Both Dedekind's and Hilbert's uses were sporadic, widespread adoption of "completeness" only happened in 1920-s, with the general theory of metric spaces. Dedekind and others did use "continuity" derived from the "continuum" for similar purposes before that. Dedekind seems to prefer "continuity" and talks about "all continuous domains". The least upper bound property and the Archimedean axiom are sometimes called "axioms of continuity" even today.

Here is Burn:

"There is an anachronism in our title, for the widespread use of the term "completeness" to describe the extension of the rational numbers to the real numbers only became conventional from its occurrence in the study of metric spaces, though it was used by Dedekind in [1872] and in his correspondence with Lipschitz [Dedekind 1876], and by Hilbert in his axioms for geometry [1899] (in every translation, and every edition after the first).
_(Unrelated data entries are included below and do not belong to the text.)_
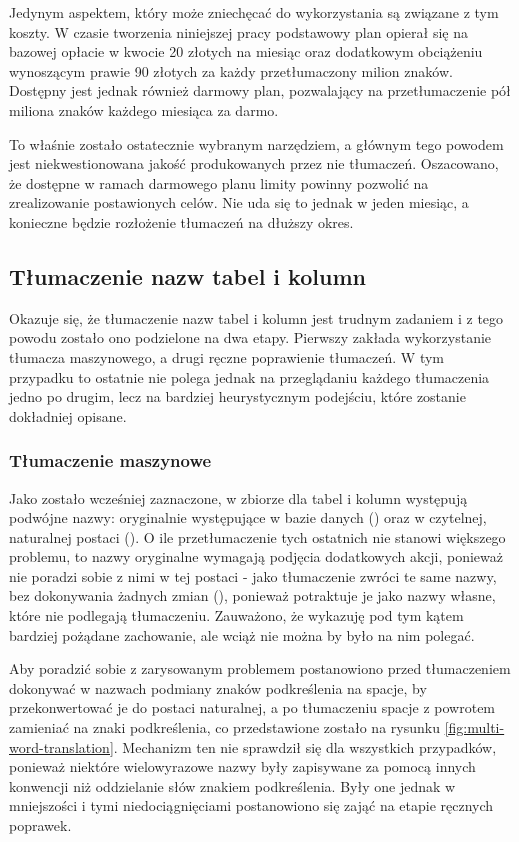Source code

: Jedynym aspektem, który może zniechęcać do wykorzystania  są związane z tym koszty. W czasie tworzenia niniejszej pracy podstawowy plan opierał się na bazowej opłacie w kwocie 20 złotych na miesiąc oraz dodatkowym obciążeniu wynoszącym prawie 90 złotych za każdy przetłumaczony milion znaków. Dostępny jest jednak również darmowy plan, pozwalający na przetłumaczenie pół miliona znaków każdego miesiąca za darmo.

To właśnie  zostało ostatecznie wybranym narzędziem, a głównym tego powodem jest niekwestionowana jakość produkowanych przez nie tłumaczeń. Oszacowano, że dostępne w ramach darmowego planu limity powinny pozwolić na zrealizowanie postawionych celów. Nie uda się to jednak w jeden miesiąc, a konieczne będzie rozłożenie tłumaczeń na dłuższy okres.

\subsection{Tłumaczenie nazw tabel i kolumn}
Okazuje się, że tłumaczenie nazw tabel i kolumn jest trudnym zadaniem i z tego powodu zostało ono podzielone na dwa etapy. Pierwszy zakłada wykorzystanie tłumacza maszynowego, a drugi ręczne poprawienie tłumaczeń. W tym przypadku to ostatnie nie polega jednak na przeglądaniu każdego tłumaczenia jedno po drugim, lecz na bardziej heurystycznym podejściu, które zostanie dokładniej opisane.

\subsubsection{Tłumaczenie maszynowe}
Jako zostało wcześniej zaznaczone, w zbiorze  dla tabel i kolumn występują podwójne nazwy: oryginalnie występujące w bazie danych () oraz w czytelnej, naturalnej postaci (). O ile przetłumaczenie tych ostatnich nie stanowi większego problemu, to nazwy oryginalne wymagają podjęcia dodatkowych akcji, ponieważ  nie poradzi sobie z nimi w tej postaci - jako tłumaczenie zwróci te same nazwy, bez dokonywania żadnych zmian (), ponieważ potraktuje je jako nazwy własne, które nie podlegają tłumaczeniu. Zauważono, że  wykazuję pod tym kątem bardziej pożądane zachowanie, ale wciąż nie można by było na nim polegać. 

Aby poradzić sobie z zarysowanym problemem postanowiono przed tłumaczeniem dokonywać w nazwach podmiany znaków podkreślenia na spacje, by przekonwertować je do postaci naturalnej, a po tłumaczeniu spacje z powrotem zamieniać na znaki podkreślenia, co przedstawione zostało na rysunku \ref{fig:multi-word-translation}. Mechanizm ten nie sprawdził się dla wszystkich przypadków, ponieważ niektóre wielowyrazowe nazwy były zapisywane za pomocą innych konwencji niż oddzielanie słów znakiem podkreślenia. Były one jednak w mniejszości i tymi niedociągnięciami postanowiono się zająć na etapie ręcznych poprawek.

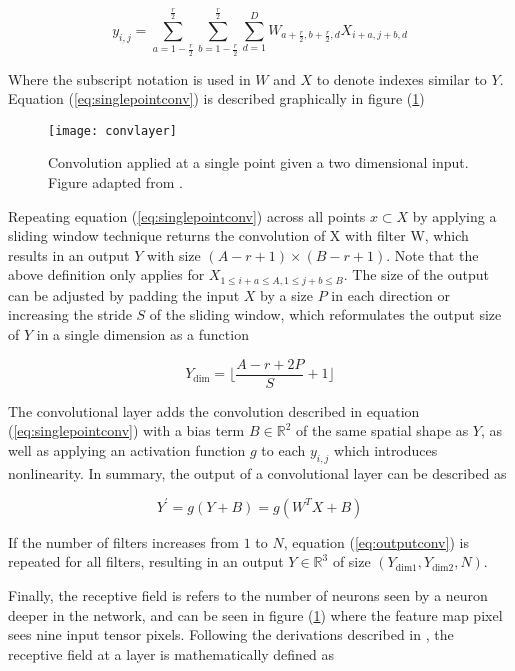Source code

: \documentclass[../main/thesis.tex]{subfiles}
\begin{document}
\begin{equation}
    \label{eq:singlepointconv}
    y_{i,j} = \sum_{a=1-\frac{r}{2}}^\frac{r}{2} \sum_{b=1-\frac{r}{2}}^\frac{r}{2} \sum_{d=1}^D W_{a + \frac{r}{2},b + \frac{r}{2}, d} X_{i+a,j+b,d}
\end{equation}

Where the subscript notation is used in $W$ and $X$ to denote indexes similar to $Y$. Equation (\ref{eq:singlepointconv}) is described graphically in figure (\ref{fig:convlayer})

\begin{figure}
    \centering
    \texttt{[image: convlayer]}
    \caption{\label{fig:convlayer}Convolution applied at a single point given a two dimensional input. Figure adapted from \protect\citep{Yamashita2018}.}
\end{figure}

Repeating equation (\ref{eq:singlepointconv}) across all points $x \subset X$ by applying a sliding window technique returns the convolution of X with filter W, which results in an output $Y$ with size $(A-r+1) \times (B-r+1)$. Note that the above definition only applies for $X_{1 \leq i+a \leq A, 1 \leq j+b \leq B}$. The size of the output can be adjusted by padding the input $X$ by a size $P$ in each direction or increasing the stride $S$ of the sliding window, which reformulates the output size of $Y$ in a single dimension as a function

\begin{equation}
    \label{eq:outputdim}
    Y_\text{dim} = \lfloor\frac{A - r + 2P}{S} + 1\rfloor    
\end{equation}

The convolutional layer adds the convolution described in equation (\ref{eq:singlepointconv}) with a bias term $B \in{\mathbb{R}^2}$ of the same spatial shape as $Y$, as well as applying an activation function $g$ to each $y_{i,j}$ which introduces nonlinearity. In summary, the output of a convolutional layer can be described as 

\begin{equation}
    \label{eq:outputconv}
    Y^\prime = g(Y + B) = g(W^TX + B)
\end{equation}

If the number of filters increases from $1$ to $N$, equation (\ref{eq:outputconv}) is repeated for all filters, resulting in an output $Y \in{\mathbb{R}^3}$ of size $(Y_\text{dim1}, Y_\text{dim2}, N)$.

Finally, the receptive field is refers to the number of neurons seen by a neuron deeper in the network, and can be seen in figure (\ref{fig:convlayer}) where the feature map pixel sees nine input tensor pixels. Following the derivations described in \citet{Araujo2019}, the receptive field at a layer is mathematically defined as
\end{document}
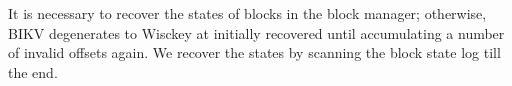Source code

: \documentclass[sigconf]{acmart}
\begin{document}
It is necessary to recover the states of blocks in the block manager; otherwise, BIKV degenerates to Wisckey at initially recovered until accumulating a number of invalid offsets again. We recover the states by scanning the block state log till the end.

\end{document}
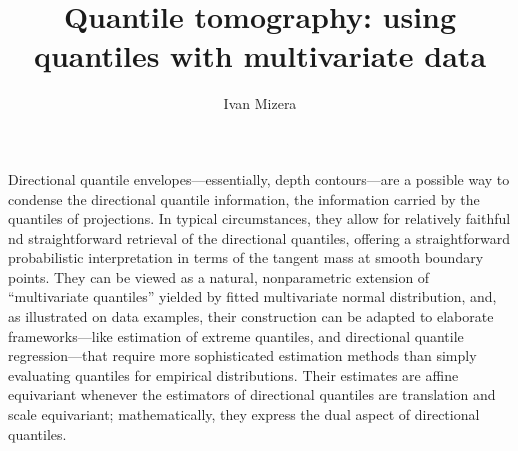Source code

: \documentclass[12pt]{amsart}
\begin{document}
\title{Quantile tomography: using quantiles with multivariate data}
\author{Ivan Mizera}
\address{University of Alberta}
\maketitle
Directional quantile envelopes---essentially, depth contours---are a possible way to condense the directional quantile information, the information carried by the quantiles of projections. In typical circumstances, they allow for relatively faithful nd straightforward retrieval of the directional quantiles, offering a straightforward probabilistic interpretation in terms of the tangent mass at smooth boundary points. They can be viewed as a natural, nonparametric extension of ``multivariate quantiles'' yielded by fitted multivariate normal distribution, and, as illustrated on data examples, their construction can be adapted to elaborate frameworks---like estimation of extreme quantiles, and directional quantile regression---that require more sophisticated estimation methods than simply evaluating quantiles for empirical distributions. Their estimates are affine equivariant whenever the estimators of directional quantiles are translation and scale equivariant; mathematically, they express the dual aspect of directional quantiles.
\end{document}
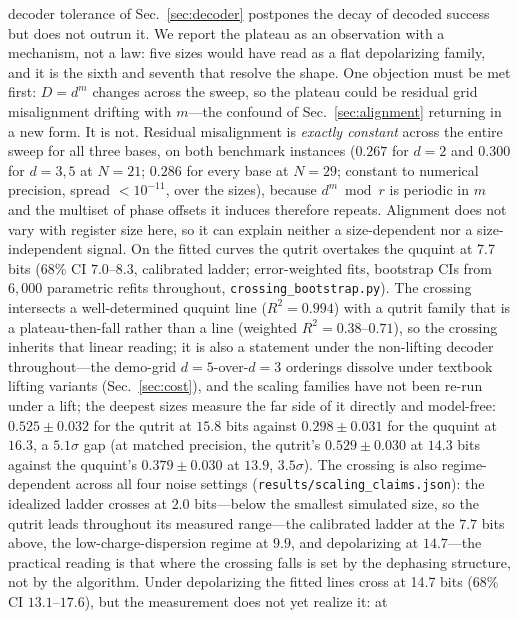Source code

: \documentclass[aps,pra,reprint,superscriptaddress,nofootinbib,floatfix]{revtex4-2}
\begin{document}
decoder tolerance of Sec.~\ref{sec:decoder} postpones the decay of
decoded success but does not outrun it. We report the plateau as an
observation with a mechanism, not a law: five sizes would have read as
a flat depolarizing family, and it is the sixth and seventh that
resolve the shape. One objection must be met first: $D=d^m$ changes across the
sweep, so the plateau could be residual grid misalignment drifting
with $m$---the confound of Sec.~\ref{sec:alignment} returning in a new
form. It is not. Residual misalignment is \emph{exactly constant}
across the entire sweep for all three bases, on both benchmark
instances ($0.267$ for $d=2$ and $0.300$ for $d=3,5$ at $N=21$;
$0.286$ for every base at $N=29$; constant to numerical precision,
spread ${<}10^{-11}$, over the
sizes), because $d^m \bmod r$ is periodic in $m$ and the multiset of
phase offsets it induces therefore repeats. Alignment does not vary
with register size here, so it can explain neither a size-dependent
nor a size-independent signal. On the fitted curves the qutrit
overtakes the ququint at 7.7 bits ($68\%$ CI $7.0$--$8.3$,
calibrated ladder; error-weighted fits, bootstrap CIs from $6{,}000$
parametric refits throughout, \texttt{crossing\_bootstrap.py}). The
crossing intersects a well-determined ququint line
($R^2=0.994$) with a qutrit family that is a plateau-then-fall
rather than a line (weighted $R^2=0.38$--$0.71$), so the crossing
inherits that linear reading; it is also a statement under the
non-lifting decoder throughout---the demo-grid $d{=}5$-over-$d{=}3$
orderings dissolve under textbook lifting variants
(Sec.~\ref{sec:cost}), and the scaling families have not been re-run
under a lift; the deepest sizes measure the far side
of it directly and model-free: $0.525\pm0.032$ for the qutrit at
$15.8$ bits against $0.298\pm0.031$ for the ququint at $16.3$, a
$5.1\sigma$ gap (at matched precision, the qutrit's $0.529\pm0.030$
at $14.3$ bits against the ququint's $0.379\pm0.030$ at $13.9$,
$3.5\sigma$). The crossing
is also regime-dependent across all four noise settings
(\texttt{results/scaling\_claims.json}): the idealized ladder
crosses at $2.0$ bits---below the smallest simulated size, so the
qutrit leads throughout its measured range---the
calibrated ladder at the $7.7$ bits above, the
low-charge-dispersion regime at $9.9$, and depolarizing at
$14.7$---the practical reading is that
where the crossing falls is set by the dephasing structure, not by
the algorithm. Under depolarizing the fitted lines cross at 14.7 bits ($68\%$
CI $13.1$--$17.6$), but the measurement does not yet realize it: at
\end{document}
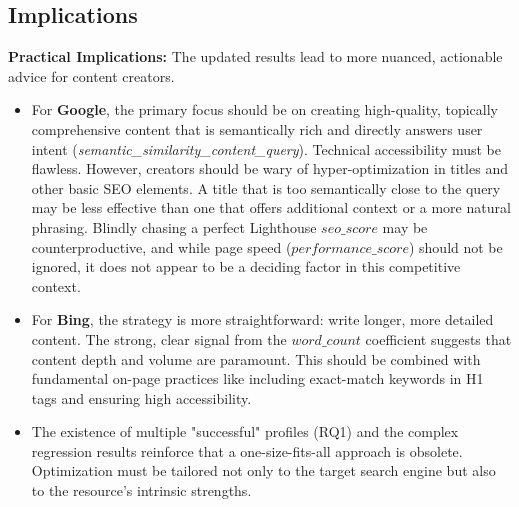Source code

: \documentclass[a4paper,fleqn]{cas-sc}
\newcommand{\longvar}[1]{\textit{#1}}
\begin{document}
\subsection{Implications}
\label{subsec:discussion_implications}
\textbf{Practical Implications:} The updated results lead to more nuanced, actionable advice for content creators.
\begin{itemize}
\item For \textbf{Google}, the primary focus should be on creating high-quality, topically comprehensive content that is semantically rich and directly answers user intent (\longvar{semantic_similarity_content_query}). Technical accessibility must be flawless. However, creators should be wary of hyper-optimization in titles and other basic SEO elements. A title that is too semantically close to the query may be less effective than one that offers additional context or a more natural phrasing. Blindly chasing a perfect Lighthouse $seo\_score$ may be counterproductive, and while page speed ($performance\_score$) should not be ignored, it does not appear to be a deciding factor in this competitive context.
\item For \textbf{Bing}, the strategy is more straightforward: write longer, more detailed content. The strong, clear signal from the $word\_count$ coefficient suggests that content depth and volume are paramount. This should be combined with fundamental on-page practices like including exact-match keywords in H1 tags and ensuring high accessibility.
\item The existence of multiple "successful" profiles (RQ1) and the complex regression results reinforce that a one-size-fits-all approach is obsolete. Optimization must be tailored not only to the target search engine but also to the resource's intrinsic strengths.
\end{itemize}
\end{document}
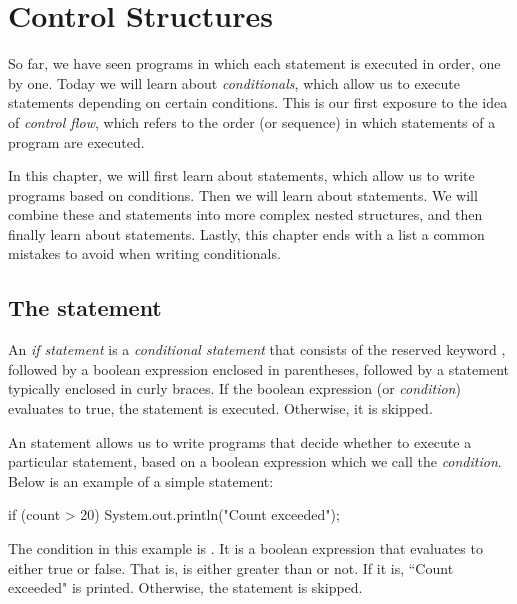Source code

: \chapter{Control Structures}

So far, we have seen programs in which each statement is executed in order, one by one. Today we will learn about \emph{conditionals}, which allow us to execute statements depending on certain conditions. This is our first exposure to the idea of \emph{control flow}, which refers to the order (or sequence) in which statements of a program are executed.

In this chapter, we will first learn about  statements, which allow us to write programs based on conditions. Then we will learn about  statements. We will combine these  and  statements into more complex nested structures, and then finally learn about  statements. Lastly, this chapter ends with a list a common mistakes to avoid when writing conditionals.

\section{The  statement}

\begin{definition}
An \emph{if statement} is a \emph{conditional statement} that consists of the reserved keyword , followed by a boolean expression enclosed in parentheses, followed by a statement typically enclosed in curly braces. If the boolean expression (or \emph{condition}) evaluates to true, the statement is executed. Otherwise, it is skipped.
\end{definition}

An  statement allows us to write programs that decide whether to execute a particular statement, based on a boolean expression which we call the \emph{condition}. Below is an example of a simple  statement:

\begin{code}
if (count > 20) {
    System.out.println("Count exceeded");
}
\end{code}

\noindent The condition in this example is . It is a boolean expression that evaluates to either true or false. That is,  is either greater than  or not. If it is, ``Count exceeded" is printed. Otherwise, the  statement is skipped. 

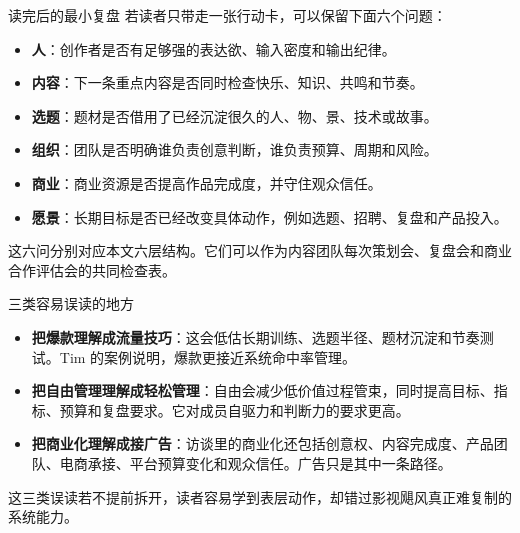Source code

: \documentclass[a4paper]{article}
\begin{document}
\begin{importantbox}{读完后的最小复盘}
若读者只带走一张行动卡，可以保留下面六个问题：
\begin{itemize}
  \item \textbf{人}：创作者是否有足够强的表达欲、输入密度和输出纪律。
  \item \textbf{内容}：下一条重点内容是否同时检查快乐、知识、共鸣和节奏。
  \item \textbf{选题}：题材是否借用了已经沉淀很久的人、物、景、技术或故事。
  \item \textbf{组织}：团队是否明确谁负责创意判断，谁负责预算、周期和风险。
  \item \textbf{商业}：商业资源是否提高作品完成度，并守住观众信任。
  \item \textbf{愿景}：长期目标是否已经改变具体动作，例如选题、招聘、复盘和产品投入。
\end{itemize}
这六问分别对应本文六层结构。它们可以作为内容团队每次策划会、复盘会和商业合作评估会的共同检查表。
\end{importantbox}

\begin{knowledgebox}{三类容易误读的地方}
\begin{itemize}
  \item \textbf{把爆款理解成流量技巧}：这会低估长期训练、选题半径、题材沉淀和节奏测试。Tim 的案例说明，爆款更接近系统命中率管理。
  \item \textbf{把自由管理理解成轻松管理}：自由会减少低价值过程管束，同时提高目标、指标、预算和复盘要求。它对成员自驱力和判断力的要求更高。
  \item \textbf{把商业化理解成接广告}：访谈里的商业化还包括创意权、内容完成度、产品团队、电商承接、平台预算变化和观众信任。广告只是其中一条路径。
\end{itemize}
这三类误读若不提前拆开，读者容易学到表层动作，却错过影视飓风真正难复制的系统能力。
\end{knowledgebox}
\end{document}
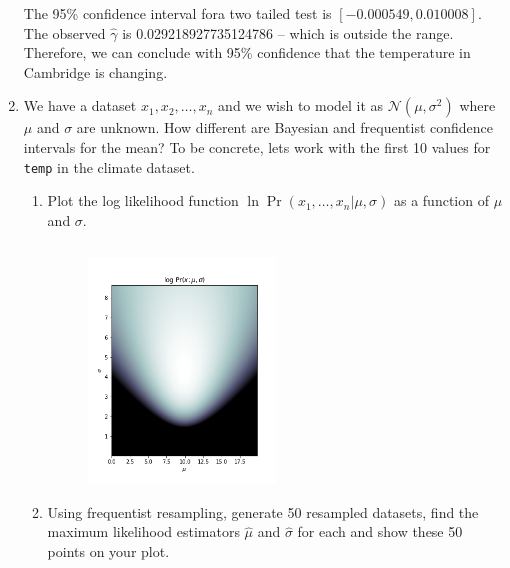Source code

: \documentclass[10pt,\jkfside,a4paper]{article}
\begin{document}
\begin{enumerate}
The 95\% confidence interval fora  two tailed test is
$[-0.000549, 0.010008]$. The observed $\hat{\gamma}$ is 0.029218927735124786
-- which is outside the range. Therefore, we can conclude with 95\%
confidence that the temperature in Cambridge is changing.

\item We have a dataset $x_1, x_2, \dots, x_n$ and we wish to model it as
$\mathcal{N}(\mu, \sigma^2)$ where $\mu$ and $\sigma$ are unknown. How
different are Bayesian and frequentist confidence intervals for the mean? To
be concrete, lets work with the first 10 values for \texttt{temp} in the
climate dataset.

\begin{enumerate}

\item Plot the log likelihood function $\ln\Pr(x_1, \dots, x_n | \mu,
\sigma)$ as a function of $\mu$ and $\sigma$.

\begin{lstlisting}[language=Python]

\end{lstlisting}

\begin{figure}[H]
\centering
\includegraphics[width=0.5\textwidth]{./q13_a_logPr}
\end{figure}

\item Using frequentist resampling, generate 50 resampled datasets, find
the maximum likelihood estimators $\hat{\mu}$ and $\hat{\sigma}$ for each
and show these 50 points on your plot.


\end{enumerate}
\end{enumerate}
\end{document}
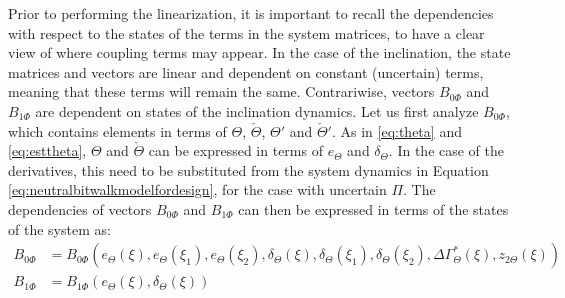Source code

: \documentclass[../main.tex]{subfiles}
\begin{document}
Prior to performing the linearization, it is important to recall the dependencies with respect to the states of the terms in the system matrices, to have a clear view of where coupling terms may appear. In the case of the inclination, the state matrices and vectors are linear and dependent on constant (uncertain) terms, meaning that these terms will remain the same. Contrariwise, vectors $B_{0\Phi}$ and $B_{1\Phi}$ are dependent on states of the inclination dynamics. Let us first analyze $B_{0\Phi}$, which contains elements in terms of $\Theta$, $\check{\Theta}$, $\Theta'$ and $\check{\Theta}'$. As in \eqref{eq:theta} and \eqref{eq:esttheta}, $\Theta$ and $\check{\Theta}$ can be expressed in terms of $e_\Theta$ and $\delta_\Theta$. In the case of the derivatives, this need to be substituted from the system dynamics in Equation \eqref{eq:neutralbitwalkmodelfordesign}, for the case with uncertain $\Pi$. The dependencies of vectors $B_{0\Phi}$ and $B_{1\Phi}$ can then be expressed in terms of the states of the system as:
\begin{align}
	B_{0\Phi} &= B_{0\Phi} (e_\Theta(\xi),e_\Theta(\xi_1),e_\Theta(\xi_2),\delta_\Theta(\xi),\delta_\Theta(\xi_1),\delta_\Theta(\xi_2),\Delta \Gamma_\Theta^*(\xi),z_{2\Theta}(\xi)) \nonumber \\
	B_{1\Phi} &= B_{1\Phi}(e_\Theta(\xi),\delta_\Theta(\xi))
\end{align}
\end{document}
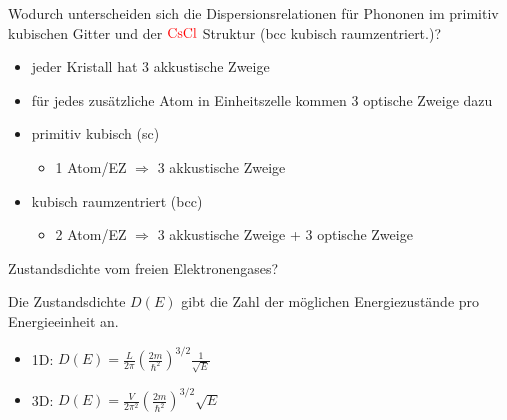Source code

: \documentclass[a5paper,12pt,ngerman,grid=front %
,print
]{kartei}
\let\oldce\ce
\renewcommand*{\ce}[1]{\begingroup\color{red}\oldce{#1}\endgroup}
\begin{document}
	\begin{karte}{
		Wodurch unterscheiden sich die Dispersionsrelationen für Phononen im primitiv 
		kubischen Gitter und der $\ce{CsCl}$ Struktur (bcc kubisch raumzentriert.)?
		}
		
		\begin{itemize}
			\item jeder Kristall hat 3 akkustische Zweige
			\item für jedes zusätzliche Atom in Einheitszelle kommen 3 optische Zweige dazu
			\item primitiv kubisch (sc)
				\begin{itemize}
					\item 1 Atom/EZ $\Rightarrow$ 3 akkustische Zweige
				\end{itemize}
			\item kubisch raumzentriert (bcc)
				\begin{itemize}
					\item 2 Atom/EZ $\Rightarrow$ 3 akkustische Zweige + 3 optische Zweige
				\end{itemize}
		\end{itemize}
		
	\end{karte}


	\begin{karte}{
		Zustandsdichte vom freien Elektronengases?
		}
		
		Die Zustandsdichte $D(E)$ gibt die Zahl der möglichen Energiezustände pro Energieeinheit an. \\

		\begin{itemize}
			\item 1D:  $  D(E) = \frac{L}{2\pi} \left( \frac{2m}{\hbar^2} \right)^{3/2} \frac{1}{\sqrt{E}}   $
			\item 3D:  $  D(E) = \frac{V}{2\pi^2} \left( \frac{2m}{\hbar^2} \right)^{3/2} \sqrt{E}   $
		\end{itemize}
		
		
	\end{karte}
\end{document}
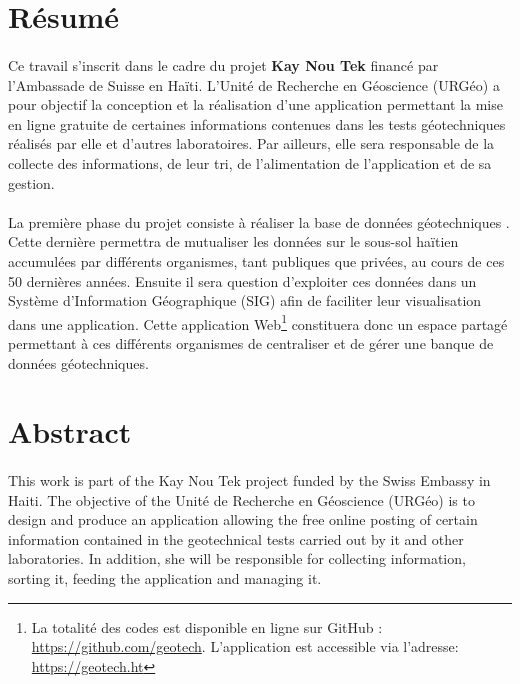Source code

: \section{Résumé}
\paragraph{}
Ce travail s'inscrit dans le cadre du projet \textbf{Kay Nou Tek}
financé par l’Ambassade de Suisse en Haïti. 
L'Unité de Recherche en Géoscience (URGéo) a pour objectif la conception et la réalisation
d’une application permettant la mise en 
ligne gratuite de certaines informations contenues dans les tests 
géotechniques réalisés par elle et d’autres laboratoires.
Par ailleurs, elle sera responsable de la collecte des informations, de leur tri, de l’alimentation 
de l’application et de sa gestion. 
\paragraph{}
La première phase du projet consiste à réaliser la base de données géotechniques
. Cette dernière permettra de mutualiser les données 
 sur le sous-sol haïtien accumulées par différents organismes, tant publiques que privées, 
 au cours de ces 50 dernières années. Ensuite il sera question d'exploiter ces 
 données dans un Système d'Information Géographique (SIG)  afin de faciliter leur visualisation dans une application.
  Cette application 
 Web\footnote{ 
    La totalité des codes est disponible en ligne sur GitHub : 
    \url{https://github.com/geotech}.
    L’application est accessible via l’adresse: 
    \url{https://geotech.ht}
    }
 constituera donc un espace 
 partagé permettant à ces différents organismes de centraliser et de gérer une banque 
 de données géotechniques.


\newpage
\section{Abstract}
\paragraph{}
This work is part of the Kay Nou Tek project funded by the Swiss 
Embassy in Haiti. The objective of the Unité de Recherche en Géoscience (URGéo) 
is to design and produce an application allowing the free online posting 
of certain information contained in the geotechnical tests carried out by 
it and other laboratories. In addition, she will be responsible for collecting 
information, sorting it, feeding the application and managing it.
In the period with which we are concerned, the issue would generally have been worded differently. How, it would have been asked, could the continuity of the real line be guaranteed or how could the continuum be characterized? Dedekind had used the term "completeness" in [1872] both to describe the closure of a number field under the four arithmetical operations, and as a synonym for "continuity." We will retain the modern term ''completeness'' for the sake of clarity, since the term ''continuity,'' in modern usage, applies only to functions."

Dedekind's Stetigkeit und irrationale Zahlen (1872) is translated into English by Berman, it is well-known for developing (Dedekind) cuts. The 1876 letter to Lipschitz is printed in Dedekind's Gesammelte mathematische Werke, vol. 3, p. 473, 1930. Here is from Berman's translation:

"If now, as is our desire, we try to follow up arithmetically all phenomena in the straight line, the domain of rational numbers is insufficient and it becomes absolutely necessary that the instrument $R$ constructed by the creation of the rational numbers be essentially improved by the creation of new numbers such that the domain of numbers shall gain the same completeness, or as we may say at once, the same continuity, as the straight line.

[...] The above comparison of the domain $R$ of rational numbers with a straight line has led to the recognition of the existence of gaps, of a certain incompleteness or discontinuity of the former, while we ascribe to the straight line completeness, absence of gaps, or continuity. In what then does this continuity consist? Everything must depend on the answer to this question, and only through it shall we obtain a scientific basis for the investigation of all continuous domains."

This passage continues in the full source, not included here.